從另一個角度來看，人類所能自在運動的地表也侷限在某一些型態之中，若要探討如何在各式自然地形上運動的法則，勢必得回過頭來探討多足動物的運動機制。

而從物理直覺來評析，單就在崎嶇路面上運動的穩定性來探討，採用多足機器人會比較簡單且實際。

基於這一些原因，仿生多足機器人的研發便有了背後的動機，模仿經過長時間演化後動物的構造，藉由觀察牠們的運動，了解為什麼有如此的動作，再利用機構或是控制去完成。

在自然界中，我們看到體型較大、有優秀運動能力的動物像馬、獵豹、羚羊等等都是四隻腳的哺乳類動物，但考慮到穩定性卻是六足比較佔優勢，只要用簡單的三腳步態（tripod gait)即可讓重心輕易落在支撐的三角形中。

四足動物的腳可能需要比較大的力量才能表現出他的特性，但人類尚無法仿造出重要的肌肉和控制系統，以現有機構和馬達組成的系統，重量太重而無法有效運動。

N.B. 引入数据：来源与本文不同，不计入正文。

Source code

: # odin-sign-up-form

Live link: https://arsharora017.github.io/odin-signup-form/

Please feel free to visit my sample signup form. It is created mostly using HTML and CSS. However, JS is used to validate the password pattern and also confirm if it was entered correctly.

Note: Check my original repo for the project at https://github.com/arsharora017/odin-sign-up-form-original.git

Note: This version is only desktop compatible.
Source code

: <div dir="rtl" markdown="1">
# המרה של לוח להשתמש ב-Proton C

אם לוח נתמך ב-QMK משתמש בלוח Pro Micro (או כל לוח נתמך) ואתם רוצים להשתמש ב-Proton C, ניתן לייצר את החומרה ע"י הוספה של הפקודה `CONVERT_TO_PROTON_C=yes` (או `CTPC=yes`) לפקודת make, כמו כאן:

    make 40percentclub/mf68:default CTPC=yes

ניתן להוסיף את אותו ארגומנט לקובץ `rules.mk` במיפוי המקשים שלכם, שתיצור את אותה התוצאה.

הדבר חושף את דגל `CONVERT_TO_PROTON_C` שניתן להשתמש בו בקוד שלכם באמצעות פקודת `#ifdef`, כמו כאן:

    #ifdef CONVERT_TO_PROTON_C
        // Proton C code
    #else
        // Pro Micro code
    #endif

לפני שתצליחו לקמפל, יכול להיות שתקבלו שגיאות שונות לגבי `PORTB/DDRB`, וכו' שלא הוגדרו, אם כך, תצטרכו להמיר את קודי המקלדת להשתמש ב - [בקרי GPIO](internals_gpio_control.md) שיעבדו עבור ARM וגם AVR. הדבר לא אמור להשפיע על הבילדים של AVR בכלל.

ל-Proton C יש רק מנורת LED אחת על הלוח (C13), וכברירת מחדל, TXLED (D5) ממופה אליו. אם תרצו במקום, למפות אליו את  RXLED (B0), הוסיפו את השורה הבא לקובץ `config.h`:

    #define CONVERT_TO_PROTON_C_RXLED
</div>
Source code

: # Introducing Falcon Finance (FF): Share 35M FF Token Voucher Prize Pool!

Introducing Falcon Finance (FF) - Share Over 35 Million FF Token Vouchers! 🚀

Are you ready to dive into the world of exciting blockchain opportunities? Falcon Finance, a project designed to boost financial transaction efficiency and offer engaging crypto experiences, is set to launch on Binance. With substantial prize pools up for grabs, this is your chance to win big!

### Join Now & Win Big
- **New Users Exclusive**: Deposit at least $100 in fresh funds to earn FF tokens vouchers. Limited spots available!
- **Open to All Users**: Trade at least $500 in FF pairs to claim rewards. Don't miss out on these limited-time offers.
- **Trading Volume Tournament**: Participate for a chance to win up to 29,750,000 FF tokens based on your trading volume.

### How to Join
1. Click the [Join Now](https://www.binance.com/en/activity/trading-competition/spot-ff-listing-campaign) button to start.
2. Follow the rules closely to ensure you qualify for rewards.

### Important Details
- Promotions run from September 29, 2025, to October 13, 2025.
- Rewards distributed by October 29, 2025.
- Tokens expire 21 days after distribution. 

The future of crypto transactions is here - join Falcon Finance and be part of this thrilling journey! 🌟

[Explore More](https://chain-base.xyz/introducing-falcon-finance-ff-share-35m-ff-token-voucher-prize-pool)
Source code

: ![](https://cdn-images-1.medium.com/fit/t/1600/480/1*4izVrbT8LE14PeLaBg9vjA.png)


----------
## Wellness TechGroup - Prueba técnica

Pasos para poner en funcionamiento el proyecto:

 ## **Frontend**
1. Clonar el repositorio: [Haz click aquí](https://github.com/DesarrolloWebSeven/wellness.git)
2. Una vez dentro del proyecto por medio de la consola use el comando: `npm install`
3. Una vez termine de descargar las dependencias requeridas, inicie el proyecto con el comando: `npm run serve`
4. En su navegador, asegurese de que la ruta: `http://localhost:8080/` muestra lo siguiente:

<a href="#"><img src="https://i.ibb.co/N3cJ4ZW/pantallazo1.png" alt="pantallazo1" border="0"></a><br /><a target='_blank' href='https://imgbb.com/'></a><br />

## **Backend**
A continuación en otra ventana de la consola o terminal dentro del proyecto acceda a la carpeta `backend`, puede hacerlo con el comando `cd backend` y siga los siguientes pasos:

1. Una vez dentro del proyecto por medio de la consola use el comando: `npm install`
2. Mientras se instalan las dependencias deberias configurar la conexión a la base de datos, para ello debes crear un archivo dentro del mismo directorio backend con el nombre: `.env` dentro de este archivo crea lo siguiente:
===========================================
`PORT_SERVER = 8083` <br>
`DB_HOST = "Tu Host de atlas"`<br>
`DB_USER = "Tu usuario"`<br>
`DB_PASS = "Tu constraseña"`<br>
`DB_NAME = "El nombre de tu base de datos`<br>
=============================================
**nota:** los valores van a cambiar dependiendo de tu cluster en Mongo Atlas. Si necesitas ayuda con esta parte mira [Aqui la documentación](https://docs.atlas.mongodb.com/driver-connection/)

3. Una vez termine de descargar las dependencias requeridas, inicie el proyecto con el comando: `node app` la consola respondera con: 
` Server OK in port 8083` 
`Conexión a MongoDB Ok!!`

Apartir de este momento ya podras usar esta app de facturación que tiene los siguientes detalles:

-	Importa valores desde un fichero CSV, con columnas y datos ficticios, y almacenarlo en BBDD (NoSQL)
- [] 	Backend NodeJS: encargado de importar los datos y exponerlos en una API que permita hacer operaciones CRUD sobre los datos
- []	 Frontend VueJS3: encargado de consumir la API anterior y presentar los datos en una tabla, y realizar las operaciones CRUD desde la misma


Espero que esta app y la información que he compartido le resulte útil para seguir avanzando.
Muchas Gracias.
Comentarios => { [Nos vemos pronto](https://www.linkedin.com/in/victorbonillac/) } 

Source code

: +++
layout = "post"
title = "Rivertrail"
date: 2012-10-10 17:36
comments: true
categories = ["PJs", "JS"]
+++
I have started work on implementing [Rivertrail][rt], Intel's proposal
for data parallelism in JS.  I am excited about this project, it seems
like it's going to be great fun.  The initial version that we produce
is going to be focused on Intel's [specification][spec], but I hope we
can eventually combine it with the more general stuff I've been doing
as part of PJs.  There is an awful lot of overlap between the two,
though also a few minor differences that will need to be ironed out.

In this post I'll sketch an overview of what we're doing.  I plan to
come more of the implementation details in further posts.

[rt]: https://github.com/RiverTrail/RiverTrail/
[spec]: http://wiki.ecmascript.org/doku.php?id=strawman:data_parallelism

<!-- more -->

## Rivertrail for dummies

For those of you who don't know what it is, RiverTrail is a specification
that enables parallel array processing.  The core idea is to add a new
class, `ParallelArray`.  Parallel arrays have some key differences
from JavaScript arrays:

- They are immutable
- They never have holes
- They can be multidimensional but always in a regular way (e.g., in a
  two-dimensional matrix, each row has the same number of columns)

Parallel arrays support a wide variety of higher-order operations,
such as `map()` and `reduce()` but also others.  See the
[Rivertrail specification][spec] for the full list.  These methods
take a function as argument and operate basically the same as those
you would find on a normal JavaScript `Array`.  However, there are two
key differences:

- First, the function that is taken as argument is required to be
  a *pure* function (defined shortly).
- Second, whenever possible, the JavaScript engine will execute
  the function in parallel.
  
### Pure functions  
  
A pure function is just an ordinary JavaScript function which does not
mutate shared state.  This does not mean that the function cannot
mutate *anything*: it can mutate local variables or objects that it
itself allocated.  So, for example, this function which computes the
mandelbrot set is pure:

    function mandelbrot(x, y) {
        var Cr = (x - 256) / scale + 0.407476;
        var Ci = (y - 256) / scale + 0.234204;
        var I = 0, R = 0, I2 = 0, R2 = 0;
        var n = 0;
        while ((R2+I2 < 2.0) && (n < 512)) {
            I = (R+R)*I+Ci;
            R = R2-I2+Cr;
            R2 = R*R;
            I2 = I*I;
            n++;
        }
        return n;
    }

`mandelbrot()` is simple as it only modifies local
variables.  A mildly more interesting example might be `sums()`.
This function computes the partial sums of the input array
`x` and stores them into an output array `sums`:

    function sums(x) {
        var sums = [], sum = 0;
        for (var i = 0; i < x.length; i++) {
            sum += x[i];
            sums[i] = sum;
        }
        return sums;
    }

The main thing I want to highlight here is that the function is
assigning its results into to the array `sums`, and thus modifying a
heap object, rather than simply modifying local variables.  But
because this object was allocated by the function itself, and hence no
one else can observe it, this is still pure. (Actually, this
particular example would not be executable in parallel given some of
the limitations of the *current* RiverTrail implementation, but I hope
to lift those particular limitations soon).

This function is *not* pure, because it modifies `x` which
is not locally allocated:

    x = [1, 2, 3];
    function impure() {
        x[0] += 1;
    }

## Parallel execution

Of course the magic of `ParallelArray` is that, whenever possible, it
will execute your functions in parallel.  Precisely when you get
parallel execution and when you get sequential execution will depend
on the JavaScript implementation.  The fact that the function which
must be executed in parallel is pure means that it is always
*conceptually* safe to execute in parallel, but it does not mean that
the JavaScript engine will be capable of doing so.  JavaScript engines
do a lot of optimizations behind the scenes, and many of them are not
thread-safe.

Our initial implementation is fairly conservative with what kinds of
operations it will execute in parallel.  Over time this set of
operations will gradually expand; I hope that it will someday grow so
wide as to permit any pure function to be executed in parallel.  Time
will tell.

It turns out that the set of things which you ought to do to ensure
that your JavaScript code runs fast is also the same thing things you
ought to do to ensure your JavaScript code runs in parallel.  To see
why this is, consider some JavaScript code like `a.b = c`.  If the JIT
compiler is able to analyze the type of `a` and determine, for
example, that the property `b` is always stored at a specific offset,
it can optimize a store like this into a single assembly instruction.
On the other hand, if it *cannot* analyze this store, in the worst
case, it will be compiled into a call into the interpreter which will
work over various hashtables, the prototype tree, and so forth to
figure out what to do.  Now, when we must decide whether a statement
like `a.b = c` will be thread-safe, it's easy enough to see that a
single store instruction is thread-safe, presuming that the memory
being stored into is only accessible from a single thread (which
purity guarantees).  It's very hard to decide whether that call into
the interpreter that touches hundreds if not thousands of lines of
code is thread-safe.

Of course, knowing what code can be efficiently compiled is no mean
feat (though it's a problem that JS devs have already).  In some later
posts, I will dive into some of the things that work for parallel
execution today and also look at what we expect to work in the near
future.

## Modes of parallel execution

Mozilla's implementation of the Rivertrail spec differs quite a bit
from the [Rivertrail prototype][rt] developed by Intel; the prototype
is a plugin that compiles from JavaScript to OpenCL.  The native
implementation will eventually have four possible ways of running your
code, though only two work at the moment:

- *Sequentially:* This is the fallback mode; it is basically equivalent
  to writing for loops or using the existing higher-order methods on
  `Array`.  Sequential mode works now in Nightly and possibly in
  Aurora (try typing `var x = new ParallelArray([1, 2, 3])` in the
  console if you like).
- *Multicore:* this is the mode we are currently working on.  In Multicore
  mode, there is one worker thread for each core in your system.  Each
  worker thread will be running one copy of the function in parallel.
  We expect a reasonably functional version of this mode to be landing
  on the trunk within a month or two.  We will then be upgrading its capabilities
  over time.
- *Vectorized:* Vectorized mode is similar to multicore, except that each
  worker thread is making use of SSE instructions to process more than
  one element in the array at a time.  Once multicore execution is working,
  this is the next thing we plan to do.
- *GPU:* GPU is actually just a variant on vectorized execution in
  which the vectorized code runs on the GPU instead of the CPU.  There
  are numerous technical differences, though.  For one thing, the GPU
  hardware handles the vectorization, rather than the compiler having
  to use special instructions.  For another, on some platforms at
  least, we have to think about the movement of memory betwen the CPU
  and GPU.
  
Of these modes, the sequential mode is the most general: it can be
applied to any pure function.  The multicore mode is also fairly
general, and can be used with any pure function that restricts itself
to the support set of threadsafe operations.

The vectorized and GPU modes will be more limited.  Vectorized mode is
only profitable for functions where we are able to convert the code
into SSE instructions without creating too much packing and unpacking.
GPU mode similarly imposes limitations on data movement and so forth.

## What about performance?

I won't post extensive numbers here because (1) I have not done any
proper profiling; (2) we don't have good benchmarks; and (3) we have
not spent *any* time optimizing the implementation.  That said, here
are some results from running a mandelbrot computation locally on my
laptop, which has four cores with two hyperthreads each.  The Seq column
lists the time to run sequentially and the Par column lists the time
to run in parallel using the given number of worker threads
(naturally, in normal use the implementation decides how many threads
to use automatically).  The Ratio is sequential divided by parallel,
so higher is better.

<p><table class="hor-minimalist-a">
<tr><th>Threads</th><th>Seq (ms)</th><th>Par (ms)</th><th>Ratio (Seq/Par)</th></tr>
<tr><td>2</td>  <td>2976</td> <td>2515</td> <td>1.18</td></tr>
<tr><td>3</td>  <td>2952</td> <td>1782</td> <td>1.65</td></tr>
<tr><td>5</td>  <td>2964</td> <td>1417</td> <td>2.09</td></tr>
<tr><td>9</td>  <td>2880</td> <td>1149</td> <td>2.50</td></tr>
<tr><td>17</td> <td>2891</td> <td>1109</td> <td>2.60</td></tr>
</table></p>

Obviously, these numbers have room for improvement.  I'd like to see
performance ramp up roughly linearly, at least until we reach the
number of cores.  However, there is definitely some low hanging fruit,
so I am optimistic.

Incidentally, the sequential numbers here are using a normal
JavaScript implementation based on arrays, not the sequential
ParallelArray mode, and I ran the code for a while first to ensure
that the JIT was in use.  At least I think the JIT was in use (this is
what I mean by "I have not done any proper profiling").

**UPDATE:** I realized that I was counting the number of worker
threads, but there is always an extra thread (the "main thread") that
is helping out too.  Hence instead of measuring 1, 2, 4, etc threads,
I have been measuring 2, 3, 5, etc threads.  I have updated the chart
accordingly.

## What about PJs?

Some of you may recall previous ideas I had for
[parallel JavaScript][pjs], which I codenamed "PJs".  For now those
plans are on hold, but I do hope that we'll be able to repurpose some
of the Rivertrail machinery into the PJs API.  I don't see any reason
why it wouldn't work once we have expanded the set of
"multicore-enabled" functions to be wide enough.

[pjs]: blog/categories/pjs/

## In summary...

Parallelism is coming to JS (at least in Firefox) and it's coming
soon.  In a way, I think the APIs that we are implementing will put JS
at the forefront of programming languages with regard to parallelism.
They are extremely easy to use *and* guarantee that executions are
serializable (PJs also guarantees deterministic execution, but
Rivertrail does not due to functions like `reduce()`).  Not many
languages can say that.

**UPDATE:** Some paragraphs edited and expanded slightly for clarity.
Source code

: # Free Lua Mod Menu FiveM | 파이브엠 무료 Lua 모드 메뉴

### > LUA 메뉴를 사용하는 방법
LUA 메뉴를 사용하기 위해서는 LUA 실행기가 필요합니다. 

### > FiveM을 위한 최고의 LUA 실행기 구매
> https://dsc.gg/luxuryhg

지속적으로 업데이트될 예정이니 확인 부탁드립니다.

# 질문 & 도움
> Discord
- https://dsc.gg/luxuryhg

這時，自由度的選擇以与機構設計便成了一個很重要的課題。

這二、三十年學業界創造出了許多各式各樣的多足機器人，在後續的文章中便為各位讀者進行介紹[2, 3]。

二、學術界開發仿生多足機器人（1）Quadruped圖一Quadruped[4]由Prof. Marc Reibert所領導的MIT Leg Lab於1984~1987年製作，重38公斤，整體長度1.05公尺，高度0.95公尺，採用長柱狀的腳，每一隻腳連接身體的關節是由兩個液壓致動器（hydraulic actuators)組成，分別控制腳的前後与左右的旋轉，腳上有一個線性致動器來提供推進力。

在控制上將腳簡易的分成兩組，不同的分組方法便產生了小跑（trot)、跑（pace)和奔馳（bound)等三種步態，奔馳可達到3.5個身體長度，有很好的穩定性和運動特性。